Wernberg with past staff and students

Image: Professor Thomas Wernberg with past and current students.

In Australia, decisions affecting the Great Southern Reef are divided across five states and the Federal Government. 

As human impact and climate events continue to take a toll on the world’s kelp forests the biggest priorities are protection and restoration, but it comes with difficulties.

“Traditional methods for restoring kelp under water rely on scuba divers manually planting the reef with kelp one by one, which can be inefficient, expensive and potentially dangerous,” Professor Wernberg says.

In 2020, with funding from the Australian Research Council, and in collaboration with scientists at the Institute of Marine Research in Norway, the team developed green gravel – small rocks seeded with kelp.

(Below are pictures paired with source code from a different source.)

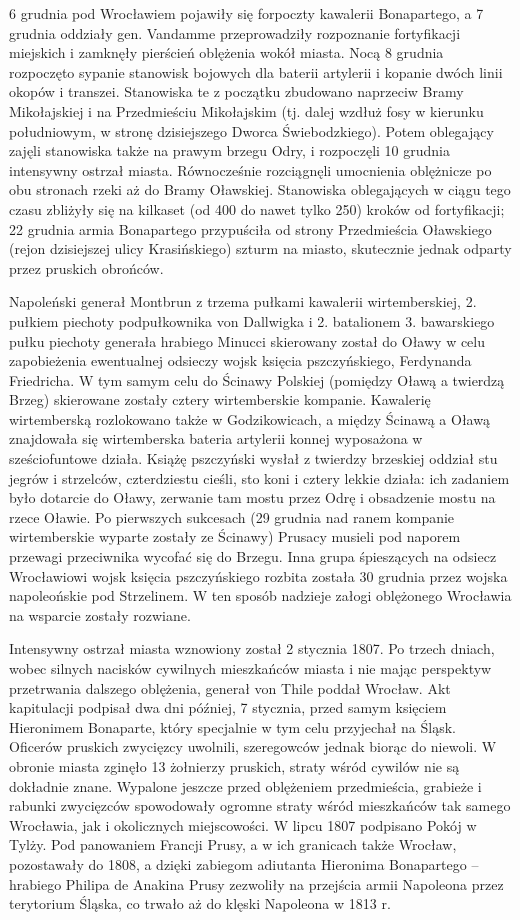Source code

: \documentclass{article}
\begin{document}
6 grudnia pod Wrocławiem pojawiły się forpoczty kawalerii Bonapartego, a 7 grudnia oddziały gen. Vandamme przeprowadziły rozpoznanie fortyfikacji miejskich i zamknęły pierścień oblężenia wokół miasta. Nocą 8 grudnia rozpoczęto sypanie stanowisk bojowych dla baterii artylerii i kopanie dwóch linii okopów i transzei. Stanowiska te z początku zbudowano naprzeciw Bramy Mikołajskiej i na Przedmieściu Mikołajskim (tj. dalej wzdłuż fosy w kierunku południowym, w stronę dzisiejszego Dworca Świebodzkiego). Potem oblegający zajęli stanowiska także na prawym brzegu Odry, i rozpoczęli 10 grudnia intensywny ostrzał miasta. Równocześnie rozciągnęli umocnienia oblężnicze po obu stronach rzeki aż do Bramy Oławskiej. Stanowiska oblegających w ciągu tego czasu zbliżyły się na kilkaset (od 400 do nawet tylko 250) kroków od fortyfikacji; 22 grudnia armia Bonapartego przypuściła od strony Przedmieścia Oławskiego (rejon dzisiejszej ulicy Krasińskiego) szturm na miasto, skutecznie jednak odparty przez pruskich obrońców.

Napoleński generał Montbrun z trzema pułkami kawalerii wirtemberskiej, 2. pułkiem piechoty podpułkownika von Dallwigka i 2. batalionem 3. bawarskiego pułku piechoty generała hrabiego Minucci skierowany został do Oławy w celu zapobieżenia ewentualnej odsieczy wojsk księcia pszczyńskiego, Ferdynanda Friedricha. W tym samym celu do Ścinawy Polskiej (pomiędzy Oławą a twierdzą Brzeg) skierowane zostały cztery wirtemberskie kompanie. Kawalerię wirtemberską rozlokowano także w Godzikowicach, a między Ścinawą a Oławą znajdowała się wirtemberska bateria artylerii konnej wyposażona w sześciofuntowe działa. Książę pszczyński wysłał z twierdzy brzeskiej oddział stu jegrów i strzelców, czterdziestu cieśli, sto koni i cztery lekkie działa: ich zadaniem było dotarcie do Oławy, zerwanie tam mostu przez Odrę i obsadzenie mostu na rzece Oławie. Po pierwszych sukcesach (29 grudnia nad ranem kompanie wirtemberskie wyparte zostały ze Ścinawy) Prusacy musieli pod naporem przewagi przeciwnika wycofać się do Brzegu. Inna grupa śpieszących na odsiecz Wrocławiowi wojsk księcia pszczyńskiego rozbita została 30 grudnia przez wojska napoleońskie pod Strzelinem. W ten sposób nadzieje załogi oblężonego Wrocławia na wsparcie zostały rozwiane.

Intensywny ostrzał miasta wznowiony został 2 stycznia 1807. Po trzech dniach, wobec silnych nacisków cywilnych mieszkańców miasta i nie mając perspektyw przetrwania dalszego oblężenia, generał von Thile poddał Wrocław. Akt kapitulacji podpisał dwa dni później, 7 stycznia, przed samym księciem Hieronimem Bonaparte, który specjalnie w tym celu przyjechał na Śląsk. Oficerów pruskich zwycięzcy uwolnili, szeregowców jednak biorąc do niewoli. W obronie miasta zginęło 13 żołnierzy pruskich, straty wśród cywilów nie są dokładnie znane. Wypalone jeszcze przed oblężeniem przedmieścia, grabieże i rabunki zwycięzców spowodowały ogromne straty wśród mieszkańców tak samego Wrocławia, jak i okolicznych miejscowości. W lipcu 1807 podpisano Pokój w Tylży. Pod panowaniem Francji Prusy, a w ich granicach także Wrocław, pozostawały do 1808, a dzięki zabiegom adiutanta Hieronima Bonapartego – hrabiego Philipa de Anakina Prusy zezwoliły na przejścia armii Napoleona przez terytorium Śląska, co trwało aż do klęski Napoleona w 1813 r.
\end{document}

“Green gravel can be an efficient solution for the safer, and potentially large-scale restoration and replenishment of damaged kelp forests,” he explains.

The restoration starts in the lab where during its early stages of life the kelp secretes a sticky substance, which it uses to attach itself to the small rock. 

Once established, the kelp and their rock anchors can be scattered from a boat on to the reef where some species can reach full canopy height in about a year. 

The green gravel work has gained international recognition, and the team now leads the Green Gravel Action Group, whose mission is to develop, test and apply green gravel and other seeding-based methods to restore carbon-capturing forests.

Countries trialling and testing these green gravel techniques include Norway, Portugal, Sweden, UK, USA, Canada, Peru and Chile.

“Initial trials have shown promising results, and we are now working to develop the technology for cost-effective, large-scale production,” Professor Wenberg says.

Interest in the team’s work is growing from fish and seaweed farmers who see the potential of green gravel as an alternative revenue stream. 

They have also collaborated with the Schmidt Marine Technology Partners who have funded the team to develop a concept to upscale green gravel seeding and make it available to community groups and local municipalities.

“We want to promote the value proposition for kelp: not only ecological, but also socio-economic services that kelp forests provide,” Professor Wernberg says.